> **Requirement**
Give the number of lines in the records below that include the word "json", and add nothing to it.

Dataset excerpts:
--

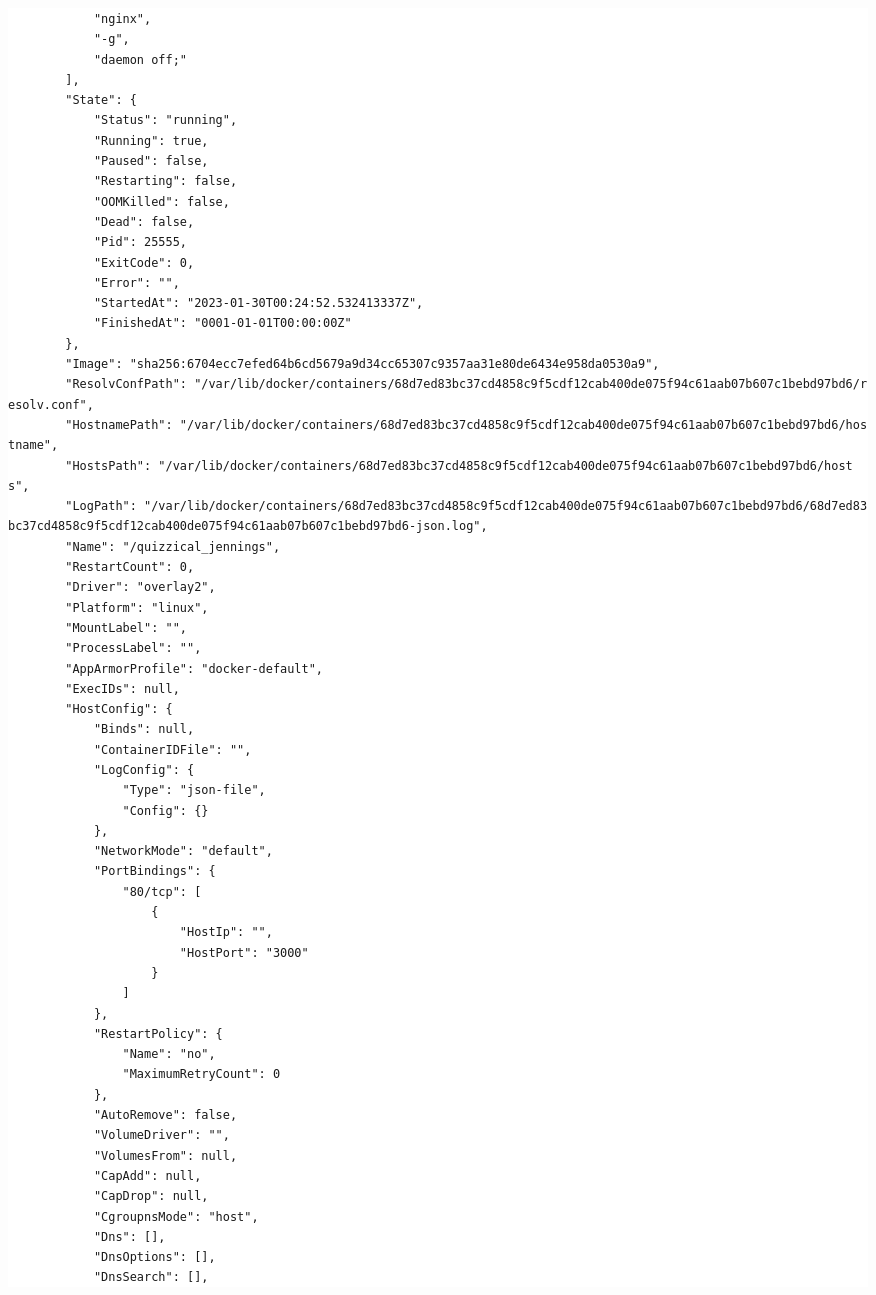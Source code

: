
 ```shell
            "nginx",
            "-g",
            "daemon off;"
        ],
        "State": {
            "Status": "running",
            "Running": true,
            "Paused": false,
            "Restarting": false,
            "OOMKilled": false,
            "Dead": false,
            "Pid": 25555,
            "ExitCode": 0,
            "Error": "",
            "StartedAt": "2023-01-30T00:24:52.532413337Z",
            "FinishedAt": "0001-01-01T00:00:00Z"
        },
        "Image": "sha256:6704ecc7efed64b6cd5679a9d34cc65307c9357aa31e80de6434e958da0530a9",
        "ResolvConfPath": "/var/lib/docker/containers/68d7ed83bc37cd4858c9f5cdf12cab400de075f94c61aab07b607c1bebd97bd6/resolv.conf",
        "HostnamePath": "/var/lib/docker/containers/68d7ed83bc37cd4858c9f5cdf12cab400de075f94c61aab07b607c1bebd97bd6/hostname",
        "HostsPath": "/var/lib/docker/containers/68d7ed83bc37cd4858c9f5cdf12cab400de075f94c61aab07b607c1bebd97bd6/hosts",
        "LogPath": "/var/lib/docker/containers/68d7ed83bc37cd4858c9f5cdf12cab400de075f94c61aab07b607c1bebd97bd6/68d7ed83bc37cd4858c9f5cdf12cab400de075f94c61aab07b607c1bebd97bd6-json.log",
        "Name": "/quizzical_jennings",
        "RestartCount": 0,
        "Driver": "overlay2",
        "Platform": "linux",
        "MountLabel": "",
        "ProcessLabel": "",
        "AppArmorProfile": "docker-default",
        "ExecIDs": null,
        "HostConfig": {
            "Binds": null,
            "ContainerIDFile": "",
            "LogConfig": {
                "Type": "json-file",
                "Config": {}
            },
            "NetworkMode": "default",
            "PortBindings": {
                "80/tcp": [
                    {
                        "HostIp": "",
                        "HostPort": "3000"
                    }
                ]
            },
            "RestartPolicy": {
                "Name": "no",
                "MaximumRetryCount": 0
            },
            "AutoRemove": false,
            "VolumeDriver": "",
            "VolumesFrom": null,
            "CapAdd": null,
            "CapDrop": null,
            "CgroupnsMode": "host",
            "Dns": [],
            "DnsOptions": [],
            "DnsSearch": [],
```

--

> **Response area**
2